États-Unis d’Amérique v. N.B.L. et al

FAITS

Du 31 juillet 2000 au 31 décembre 2000, les accusés ont délibérément et sciemment, afin d’obtenir un avantage matériel ou financier, conspiré pour commettre diverses infractions, notamment engager des migrants en situation irrégulière, fournir de faux documents d’immigration, remplir de faux formulaires d’immigration et déclarer au Ministère du travail de Nebraska (États-Unis), que les faux numéros de sécurité sociale fournis par des migrants en situation irrégulière étaient authentiques. Les accusés ont en outre recruté des migrants et assuré leur transport. Les faits signalés par deux informateurs anonymes et un agent infiltré du Service de l'immigration et de la naturalisation (INS) avant le 5 décembre 2000 constituent le fondement factuel des actes manifestés. Le 5 décembre 2000, l'INS a exécuté des mandats de perquisition et mené une perquisition dans l'entreprise où les migrants étaient employés. L'INS a retrouvé et détenu plus de 200 migrants en situation irrégulière. Le nombre précis d'étrangers n'est pas clair car les registres du gouvernement n'étaient pas détaillés. Apparemment, comme cela revenait à plus de 11 000 USD par jour pour le gouvernement de retenir les migrants, les 6 et 7 décembre 2000, environ 152 migrants ont été expulsés des États-Unis. Dix-neuf autres migrants ont été placés en détention et envoyés à Dallas, au Texas (États-Unis), pour comparaître devant des juges de l'immigration. D'autres migrants- 30 -, selon l'estimation de l'INS - ont été libérés sur parole. Parmi les migrants libérés sur parole, au moins onze sont devenus des fugitifs. En fin de compte, l’INS a admis qu’au moins 181 migrants avaient été déportés ou «renvoyés volontairement». La localisation des autres est restée inconnue de l'INS.

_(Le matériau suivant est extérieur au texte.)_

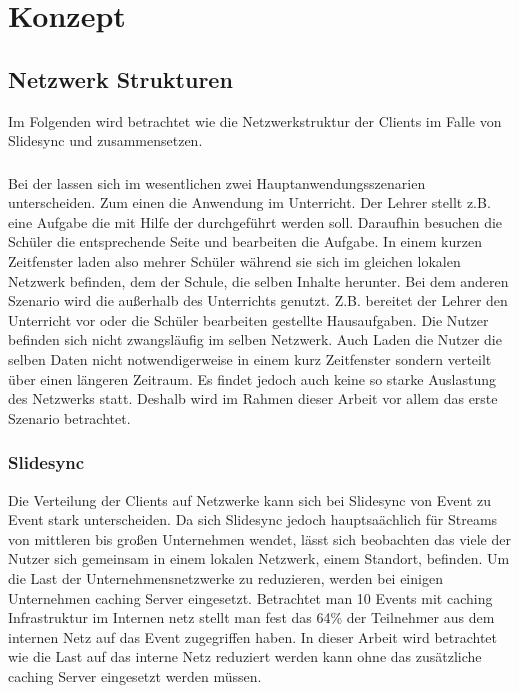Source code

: \chapter{Konzept}\label{ch:concept}
%

\section{Netzwerk Strukturen}

Im Folgenden wird betrachtet wie die Netzwerkstruktur der Clients im Falle von Slidesync und \schulCloud zusammensetzen.
\subsection{\schulCloud}
Bei der \schulCloud lassen sich im wesentlichen zwei Hauptanwendungsszenarien unterscheiden. Zum einen die Anwendung im Unterricht. Der Lehrer stellt z.B. eine Aufgabe die mit Hilfe der \schulCloud durchgeführt werden soll. Daraufhin besuchen die Schüler die entsprechende Seite und bearbeiten die Aufgabe. In einem kurzen Zeitfenster laden also mehrer Schüler während sie sich im gleichen lokalen Netzwerk befinden, dem der Schule, die selben Inhalte herunter. Bei dem anderen Szenario wird die \schulCloud außerhalb des Unterrichts genutzt. Z.B. bereitet der Lehrer den Unterricht vor oder die Schüler bearbeiten gestellte Hausaufgaben. Die Nutzer befinden sich nicht zwangsläufig im selben Netzwerk. Auch Laden die Nutzer die selben Daten nicht notwendigerweise in einem kurz Zeitfenster sondern verteilt über einen längeren Zeitraum. Es findet jedoch auch keine so starke Auslastung des Netzwerks statt. Deshalb wird im Rahmen dieser Arbeit vor allem das erste Szenario betrachtet.

\subsection{Slidesync}
Die Verteilung der Clients auf Netzwerke kann sich bei Slidesync von Event zu Event stark unterscheiden. Da sich Slidesync jedoch hauptsaächlich für Streams von mittleren bis großen Unternehmen wendet, lässt sich beobachten das viele der Nutzer sich gemeinsam in einem lokalen Netzwerk, einem Standort, befinden. Um die Last der Unternehmensnetzwerke zu reduzieren, werden bei einigen Unternehmen caching Server eingesetzt. Betrachtet man 10 Events mit caching Infrastruktur im Internen netz stellt man fest das 64\% der Teilnehmer aus dem internen Netz  auf das Event zugegriffen haben. In dieser Arbeit wird betrachtet wie die Last auf das interne Netz reduziert werden kann ohne das zusätzliche caching Server eingesetzt werden müssen.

Certains accusés ont présenté des demandes d’annulation de la mise en accusation en raison de la perte de preuves favorables et de preuves matérielles. Le juge a rendu une ordonnance interdisant au gouvernement d'utiliser au procès tout élément de preuve concernant les centaines de migrants en situation irrégulière expulsés du pays. Le procureur a présenté un appel contre cette ordonnance. Le tribunal du district de Nebraska a accueilli les requêtes des accusés, rejetant par conséquent les actes d’accusation. Le tribunal américain du district de Nebraska a accordé aux défendeurs une fin de non-recevoir contre les mises en accusation.

RAISONNEMENT

La Cour a notamment déterminé que l'assurance de la procédure obligatoire prévue par le sixième amendement et la garantie d'une procédure régulière prévue par le cinquième amendement interdisaient au gouvernement de saisir des migrants en situation irrégulière et de les expulser de ce pays lorsque le résultat de cette action est refusé aux défendeurs la présentation de preuves matérielles et favorables lorsque ces étrangers sont absents (États-Unis c. Valenzuela-Bernal, 1982).Notamment, «lorsqu'un témoin a été déporté avant un procès pénal, le défendeur peut démontrer un refus de procédure obligatoire et régulière exigeant le rejet de la mise en accusation s'il démontre de manière plausible que le témoignage des témoins expulsés aurait été substantiel et favorable à sa défense, de manière non cumulative avec les dépositions des témoins disponibles". (…)

Les défendeurs doivent prouver qu’il y a mauvaise foi pour obtenir le rejet de la mise en d'accusation. L’élément de mauvaise foi peut être prouvé de deux manières: montrer que le gouvernement: (i) s’est écarté des procédures d’expulsion normales, ou (ii) a expulsé les migrants en situation irrégulière pour obtenir un avantage tactique injuste sur le défendeur lors du procès. Compte tenu des faits, le gouvernement a fait preuve de mauvaise foi lors de l'expulsion des migrants en situation irrégulière détenus. (…)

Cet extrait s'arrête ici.